Call forwarding is one of the oldest and simplest features in business telephony, and it costs very little. For most Canadian businesses, the monthly cost of call forwarding is between $0 and $15 depending on your phone plan and provider. That's not the interesting part of this question.
The more important question is whether call forwarding actually solves the problem it's meant to address — and for most small businesses, the honest answer is: only partially. Here's a complete look at call forwarding costs and what you're really getting for the price.
What Call Forwarding Costs With Major Canadian Carriers
For traditional landline business phone plans through Telus, Rogers, or Bell, call forwarding is typically an optional add-on feature rather than a standard inclusion. The cost varies by plan and region, but most basic call forwarding add-ons run $5–$12 per month per line. Some business plan bundles include it as part of a feature package, so the incremental cost may be $0 if you're already on a higher-tier plan.
Call the features line of your current provider and ask specifically whether call forwarding is included in your existing plan — many businesses pay for it separately when it was already included. It's a common billing oversight.
What Call Forwarding Costs With VoIP and Cloud Phone Systems
If you're on a cloud VoIP platform (RingCentral, Vonage, 8x8, Telus Business Connect, and most others), call forwarding is almost always included in the base plan at no additional cost. It's a standard feature of cloud phone systems rather than a premium add-on.
What's more, cloud VoIP systems offer more sophisticated forwarding options than traditional carriers typically provide:
Immediate forwarding: All calls route to a different number the moment they ring. Useful if you want all calls going to your cell or a colleague's line.
No-answer forwarding: Calls ring on your main number first and forward only if unanswered after a set number of rings (typically 3–5). This is what most small businesses use — it gives you a chance to pick up before the call routes.
Busy forwarding: Calls forward when your line is occupied. Ensures no caller gets a busy signal.
Simultaneous ring: Multiple numbers ring at the same time — your desk phone and cell simultaneously. Whoever picks up first takes the call.
Sequential ring: Calls ring a list of numbers in order until someone answers.

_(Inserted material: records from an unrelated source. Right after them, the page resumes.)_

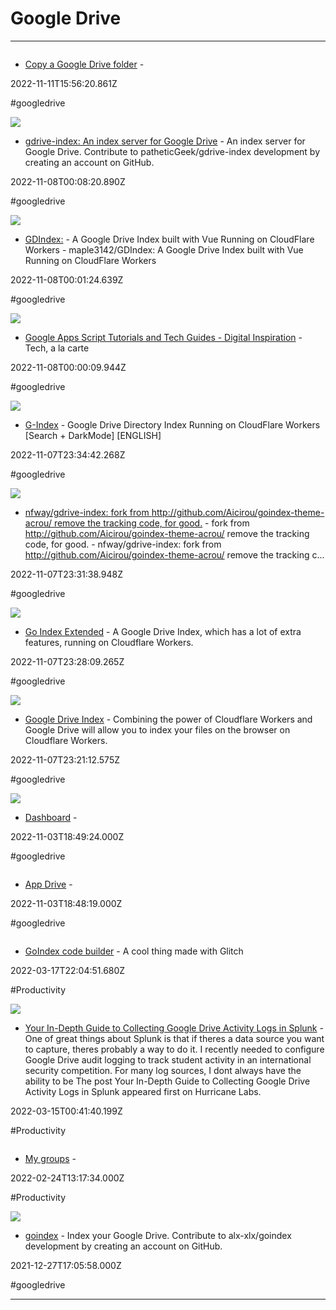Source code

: # Google Drive

---

![]()

- [Copy a Google Drive folder](https://script.google.com/macros/s/AKfycbxbGNGajrxv-HbX2sVY2OTu7yj9VvxlOMOeQblZFuq7rYm7uyo/exec) - 

2022-11-11T15:56:20.861Z

#googledrive

![](https://opengraph.githubassets.com/e9058ae99c8b20b1c69b84d59cf6032164b20b57f7273d11d54f011ee0171f92/patheticGeek/gdrive-index)

- [gdrive-index: An index server for Google Drive](https://github.com/patheticGeek/gdrive-index) - An index server for Google Drive. Contribute to patheticGeek/gdrive-index development by creating an account on GitHub.

2022-11-08T00:08:20.890Z

#googledrive

![](https://opengraph.githubassets.com/388200cdbdde3d37716876d079c6a3a1a2b076acfe150e99afa9d35f71a63556/maple3142/GDIndex)

- [GDIndex:](https://github.com/maple3142/GDIndex) - A Google Drive Index built with Vue Running on CloudFlare Workers - maple3142/GDIndex: A Google Drive Index built with Vue Running on CloudFlare Workers

2022-11-08T00:01:24.639Z

#googledrive

![](https://www.labnol.org/og/default.png)

- [Google Apps Script Tutorials and Tech Guides - Digital Inspiration](https://www.labnol.org/topic/google-apps-script) - Tech, a la carte

2022-11-08T00:00:09.944Z

#googledrive

![](https://repository-images.githubusercontent.com/258949516/361bb200-87b0-11ea-8bb8-45ad91b45c4b)

- [G-Index](https://github.com/LeeluPradhan/G-Index) - Google Drive Directory Index Running on CloudFlare Workers [Search + DarkMode] [ENGLISH]

2022-11-07T23:34:42.268Z

#googledrive

![](https://opengraph.githubassets.com/5b403520d81d2042854d9382f1cd5a3f3113cc59f4384a8a76657afc818cf7d9/nfway/gdrive-index)

- [nfway/gdrive-index: fork from http://github.com/Aicirou/goindex-theme-acrou/ remove the tracking code, for good.](https://github.com/nfway/gdrive-index) - fork from http://github.com/Aicirou/goindex-theme-acrou/   remove the tracking code, for good. - nfway/gdrive-index: fork from http://github.com/Aicirou/goindex-theme-acrou/   remove the tracking c...

2022-11-07T23:31:38.948Z

#googledrive

![](https://repository-images.githubusercontent.com/334472197/31443a56-3291-4d35-a175-c4cc87198a54)

- [Go Index Extended](https://github.com/cheems/goindex-extended) - A Google Drive Index, which has a lot of extra features, running on Cloudflare Workers.

2022-11-07T23:28:09.265Z

#googledrive

![](https://i.imgur.com/rOyuGjA.gif)

- [Google Drive Index](https://goindex.teamsdrives.workers.dev/0:) - Combining the power of Cloudflare Workers and Google Drive will allow you to index your files on the browser on Cloudflare Workers.

2022-11-07T23:21:12.575Z

#googledrive

![](https://rdl.ink/render/https%3A%2F%2Fgdflix.top%2Fdashboard)

- [Dashboard](https://gdflix.top/dashboard) - 

2022-11-03T18:49:24.000Z

#googledrive

![]()

- [App Drive](https://appdrive.info/dashboard) - 

2022-11-03T18:48:19.000Z

#googledrive

![]()

- [GoIndex code builder](https://goindex.glitch.me) - A cool thing made with Glitch

2022-03-17T22:04:51.680Z

#Productivity

![](https://i0.wp.com/hurricanelabs.com/wp-content/uploads/google-drive-splunk-image1.png?w=1200&ssl=1)

- [Your In-Depth Guide to Collecting Google Drive Activity Logs in Splunk](https://securityboulevard.com/2020/10/your-in-depth-guide-to-collecting-google-drive-activity-logs-in-splunk) - One of great things about Splunk is that if theres a data source you want to capture, theres probably a way to do it. I recently needed to configure Google Drive audit logging to track student activity in an international security competition. For many log sources, I dont always have the ability to be The post Your In-Depth Guide to Collecting Google Drive Activity Logs in Splunk appeared first on Hurricane Labs.

2022-03-15T00:41:40.199Z

#Productivity

![]()

- [My groups](https://groups.google.com/u/1/my-groups) - 

2022-02-24T13:17:34.000Z

#Productivity

![](https://opengraph.githubassets.com/0c838d823729620a276757e489a7b5c5febf0daef660b509dec6d44335fbee0c/alx-xlx/goindex)

- [goindex](https://github.com/alx-xlx/goindex) - Index your Google Drive. Contribute to alx-xlx/goindex development by creating an account on GitHub.

2021-12-27T17:05:58.000Z

#googledrive

---

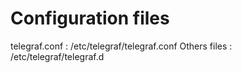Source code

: # Configuration files

telegraf.conf : /etc/telegraf/telegraf.conf
Others files : /etc/telegraf/telegraf.d



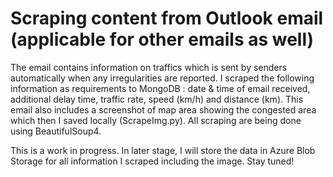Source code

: # Scraping content from Outlook email (applicable for other emails as well)
The email contains information on traffics which is sent by senders automatically when any irregularities are reported.
I scraped the following information as requirements to MongoDB : date & time of email received, additional delay time, traffic rate, speed (km/h) and distance (km). This email also includes a screenshot of map area showing the congested area which then I saved locally (ScrapeImg.py). All scraping are being done using BeautifulSoup4.

This is a work in progress. In later stage, I will store the data in Azure Blob Storage for all information I scraped including the image. Stay tuned!
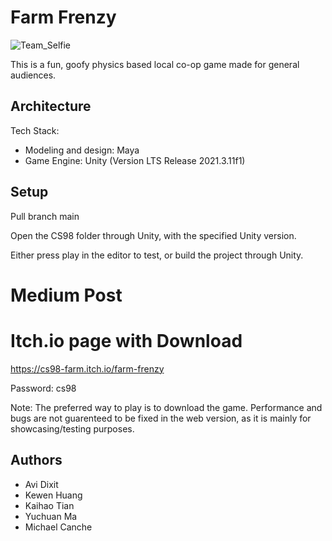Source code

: # Farm Frenzy

![Team_Selfie](https://user-images.githubusercontent.com/59535829/192889399-115d7143-0f5a-488e-93a6-5884dcd9c3d0.jpg)

This is a fun, goofy physics based local co-op game made for general audiences. 

## Architecture

Tech Stack:
- Modeling and design: Maya
- Game Engine: Unity (Version LTS Release 2021.3.11f1)

## Setup

Pull branch main

Open the CS98 folder through Unity, with the specified Unity version.

Either press play in the editor to test, or build the project through Unity.

# Medium Post

# Itch.io page with Download

https://cs98-farm.itch.io/farm-frenzy

Password: cs98

Note: The preferred way to play is to download the game. Performance and bugs are not guarenteed to be fixed in the web version, as it is mainly for showcasing/testing purposes.

## Authors

* Avi Dixit
* Kewen Huang
* Kaihao Tian
* Yuchuan Ma
* Michael Canche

Useful for coverage across a small team.
These options are standard on most cloud plans and are configured through an online portal — no technician required.
The Real Cost: What Happens After the Call Forwards
The monthly fee for call forwarding is small. But call forwarding to your personal cell phone has a hidden cost that most businesses don't account for: you become the answering service for your own business.
When your business line forwards to your cell, every call that comes in during a job site, a client meeting, or dinner requires you to make a real-time decision: answer and interrupt what you're doing, or let it ring through to your personal voicemail — which the caller didn't expect and where your professional greeting probably isn't set up. Neither outcome is ideal.
Forwarding solves the problem of calls being missed because no one is at the office. It doesn't solve the problem of calls being missed because you're unavailable. A business that forwards to the owner's cell and the owner is on a roof or under a sink is functionally in the same position as a business that doesn't forward at all.
When Call Forwarding Is and Isn't Enough
Call forwarding is a complete solution in a specific scenario: you or a staff member is reliably available to take calls during business hours, just not always at the desk. A mobile team that's in and out of the office, a solo owner who works on-site but can step away for calls — these situations are well-served by forwarding.
It's not enough when: you're frequently in a situation where you genuinely can't answer (on a job, with a client, in a meeting), you need someone to handle the call when you don't pick up, you want after-hours calls captured properly, or you're losing leads because callers who reach voicemail don't leave messages.
If any of those apply to your business, call forwarding is a useful tool but not a complete answer. A virtual receptionist service, an AI voice agent, or a combination of the two handles what call forwarding leaves unanswered.
Forwarding to a Paid Answering Service
Some businesses set up call forwarding specifically to route to a paid answering service or virtual receptionist. In this case, the forwarding feature itself is still essentially free (included in your phone plan or a minimal add-on), and the cost is the answering service itself — typically $200–$600 per month for a small business. The forwarding feature is just the mechanism that gets the call to the right place.
This arrangement works well: your business number stays consistent, the call routes seamlessly to the service, and callers experience a smooth handoff. The key is configuring the forwarding type correctly — no-answer forwarding with a short ring time (2–3 rings before forwarding) keeps wait times down and prevents callers from feeling like they've been transferred to a call centre.